Find Your Release Style, Unlock Your Swing
My first serious swing change started with the release.
At the time, I was fighting a golf ball that wanted to go left. My solution was simple. I wanted to release the club later and later, almost at all costs. The change actually worked remarkably well. The ball flight improved and I started seeing the kind of shots I was searching for.
Unfortunately, my body paid the price.
To maintain that release pattern, I eventually developed compensations that required excessive right-side lean and increasingly unnatural movement patterns. The release worked. The overall motion did not.
But that experience taught me something important.
The release-first philosophy was correct.
The golf swing is ultimately a delivery system for a release. The setup, backswing, transition, and downswing all exist to support what happens through and after impact. If you discover the release style that naturally fits you, swing development becomes dramatically easier.
That is what this article is about.
Not finding the correct release.
Finding your release.
Why The Release Matters So Much
One of the biggest mistakes golfers make is building a swing around positions.
A golfer chooses a grip because somebody told them to. They choose a backswing because a professional does it. They choose body motions because they look good on video.
Then they try to force a release into that system.
I believe the process should often work the other way around.
Find the release that feels athletic.
Find the release that matches your tendencies.

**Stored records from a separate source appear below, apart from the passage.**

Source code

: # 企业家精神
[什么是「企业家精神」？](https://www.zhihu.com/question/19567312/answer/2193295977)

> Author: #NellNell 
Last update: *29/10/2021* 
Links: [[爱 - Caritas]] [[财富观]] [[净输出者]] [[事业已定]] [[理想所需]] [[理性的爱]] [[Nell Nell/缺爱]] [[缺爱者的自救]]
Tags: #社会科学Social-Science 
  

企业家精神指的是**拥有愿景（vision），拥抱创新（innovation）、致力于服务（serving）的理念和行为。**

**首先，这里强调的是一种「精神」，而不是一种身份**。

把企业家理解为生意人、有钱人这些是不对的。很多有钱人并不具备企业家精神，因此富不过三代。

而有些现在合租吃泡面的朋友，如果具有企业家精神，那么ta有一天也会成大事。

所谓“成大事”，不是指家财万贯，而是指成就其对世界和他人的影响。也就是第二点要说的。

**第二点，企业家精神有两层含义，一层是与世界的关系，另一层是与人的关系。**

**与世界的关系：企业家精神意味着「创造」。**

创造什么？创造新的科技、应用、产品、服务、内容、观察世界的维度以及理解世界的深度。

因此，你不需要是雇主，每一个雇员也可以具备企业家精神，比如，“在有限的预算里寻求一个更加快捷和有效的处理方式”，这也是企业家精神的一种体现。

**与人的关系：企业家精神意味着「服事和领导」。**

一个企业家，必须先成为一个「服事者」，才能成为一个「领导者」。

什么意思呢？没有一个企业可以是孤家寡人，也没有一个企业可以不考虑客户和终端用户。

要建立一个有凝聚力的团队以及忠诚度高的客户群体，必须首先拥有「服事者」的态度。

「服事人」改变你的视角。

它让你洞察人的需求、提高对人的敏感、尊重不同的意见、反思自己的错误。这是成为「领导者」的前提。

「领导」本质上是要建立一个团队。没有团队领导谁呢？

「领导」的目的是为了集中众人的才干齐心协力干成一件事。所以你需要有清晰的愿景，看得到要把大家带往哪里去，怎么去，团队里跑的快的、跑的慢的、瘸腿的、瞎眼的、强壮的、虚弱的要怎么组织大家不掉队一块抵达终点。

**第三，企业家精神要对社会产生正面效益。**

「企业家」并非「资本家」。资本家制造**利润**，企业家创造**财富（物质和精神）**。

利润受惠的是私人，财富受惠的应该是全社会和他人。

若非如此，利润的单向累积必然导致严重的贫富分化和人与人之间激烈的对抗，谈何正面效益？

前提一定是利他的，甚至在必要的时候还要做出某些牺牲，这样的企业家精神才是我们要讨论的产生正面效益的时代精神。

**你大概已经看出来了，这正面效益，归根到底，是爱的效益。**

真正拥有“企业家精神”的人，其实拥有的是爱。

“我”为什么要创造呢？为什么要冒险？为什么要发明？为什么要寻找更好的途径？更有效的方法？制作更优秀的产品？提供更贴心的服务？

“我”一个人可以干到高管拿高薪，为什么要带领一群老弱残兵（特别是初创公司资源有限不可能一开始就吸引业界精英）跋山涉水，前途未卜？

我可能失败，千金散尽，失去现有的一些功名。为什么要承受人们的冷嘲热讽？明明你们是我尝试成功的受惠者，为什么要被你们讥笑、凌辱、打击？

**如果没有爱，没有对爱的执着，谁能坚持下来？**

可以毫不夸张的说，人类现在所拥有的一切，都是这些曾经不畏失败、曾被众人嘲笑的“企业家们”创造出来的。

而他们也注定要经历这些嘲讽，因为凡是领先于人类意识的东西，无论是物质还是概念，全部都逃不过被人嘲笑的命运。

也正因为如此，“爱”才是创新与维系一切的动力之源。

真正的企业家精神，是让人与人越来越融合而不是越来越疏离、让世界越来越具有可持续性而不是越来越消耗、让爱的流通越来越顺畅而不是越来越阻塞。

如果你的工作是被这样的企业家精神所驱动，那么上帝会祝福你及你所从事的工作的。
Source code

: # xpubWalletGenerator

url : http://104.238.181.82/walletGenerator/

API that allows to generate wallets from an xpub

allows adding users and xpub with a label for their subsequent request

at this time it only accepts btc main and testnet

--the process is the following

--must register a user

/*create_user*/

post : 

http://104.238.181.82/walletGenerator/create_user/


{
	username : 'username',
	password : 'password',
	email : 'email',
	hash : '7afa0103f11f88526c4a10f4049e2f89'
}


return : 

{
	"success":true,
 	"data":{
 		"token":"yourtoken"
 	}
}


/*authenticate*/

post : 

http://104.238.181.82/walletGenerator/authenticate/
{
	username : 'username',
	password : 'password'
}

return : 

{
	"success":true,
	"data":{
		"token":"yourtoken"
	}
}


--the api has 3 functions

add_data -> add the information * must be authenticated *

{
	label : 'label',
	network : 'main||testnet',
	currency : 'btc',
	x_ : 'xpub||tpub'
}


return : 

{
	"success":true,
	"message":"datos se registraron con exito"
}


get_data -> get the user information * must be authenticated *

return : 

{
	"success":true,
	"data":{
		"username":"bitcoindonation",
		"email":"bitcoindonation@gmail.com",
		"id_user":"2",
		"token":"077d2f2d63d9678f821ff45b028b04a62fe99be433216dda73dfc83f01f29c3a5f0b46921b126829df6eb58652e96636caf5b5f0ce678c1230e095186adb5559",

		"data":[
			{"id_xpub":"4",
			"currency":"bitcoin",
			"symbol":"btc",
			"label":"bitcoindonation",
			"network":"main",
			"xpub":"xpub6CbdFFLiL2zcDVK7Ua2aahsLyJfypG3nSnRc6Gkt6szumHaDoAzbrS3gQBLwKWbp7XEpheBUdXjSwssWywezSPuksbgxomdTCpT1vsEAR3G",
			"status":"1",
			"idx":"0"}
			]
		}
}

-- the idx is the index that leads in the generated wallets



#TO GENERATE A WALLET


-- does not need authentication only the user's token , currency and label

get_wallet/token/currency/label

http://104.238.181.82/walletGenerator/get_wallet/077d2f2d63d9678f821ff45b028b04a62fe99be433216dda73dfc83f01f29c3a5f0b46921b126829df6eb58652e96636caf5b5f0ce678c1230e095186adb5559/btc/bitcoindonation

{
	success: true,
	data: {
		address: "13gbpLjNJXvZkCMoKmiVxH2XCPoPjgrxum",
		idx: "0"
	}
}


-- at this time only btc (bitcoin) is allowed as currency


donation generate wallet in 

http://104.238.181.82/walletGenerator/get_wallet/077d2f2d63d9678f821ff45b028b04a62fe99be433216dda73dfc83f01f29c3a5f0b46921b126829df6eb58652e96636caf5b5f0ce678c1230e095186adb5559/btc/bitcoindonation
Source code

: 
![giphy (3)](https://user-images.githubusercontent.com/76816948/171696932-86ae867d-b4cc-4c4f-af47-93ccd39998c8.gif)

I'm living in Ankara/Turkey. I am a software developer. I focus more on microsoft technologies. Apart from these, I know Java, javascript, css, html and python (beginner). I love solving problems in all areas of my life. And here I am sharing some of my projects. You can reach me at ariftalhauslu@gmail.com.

Then build the swing around it.
Because different release styles create completely different athletic tasks.
Different release styles require different clubface conditions.
Different release styles require different body motions.
The release is not the final detail.
It is often the starting point.
The Rolling Release Family
The most natural release for many golfers is some variation of a rolling release.
The basic concept is simple.
The clubface opens during the backswing, returns to square at impact, and continues rotating through the follow-through. Every golfer exists somewhere on that spectrum.
The question is simply how much rotation occurs.
At one end you have what I call the Full Rolling Release. Players such as Vijay Singh and Phil Mickelson are great examples. The clubface rotates aggressively through the strike and the trail hand is allowed to release almost completely.
This style can create tremendous speed and freedom, but it also places significant demands on timing.
At the other end you have players who still roll the club but control the amount of rotation that occurs after impact.
Tom Watson, Ben Crenshaw and Ian Woosnam all demonstrated versions of this. Woosnam described it as “hitting the ear off the barley,” an image that perfectly captures the feeling of allowing the club to travel upward rather than aggressively around the body.
For me, this is one of the hidden gems of golf instruction. It has existed for generations and continues to appear among elite players today.
The Roll-To-Hold Luxury
Modern golf’s best player may provide another interesting variation.
Scottie Scheffler still releases the club. He still creates speed. But because he generates such enormous speed through the downswing, he has the luxury of stabilizing the clubface after impact.
In simple terms, he can afford control.
This is what I call a Roll-To-Hold release.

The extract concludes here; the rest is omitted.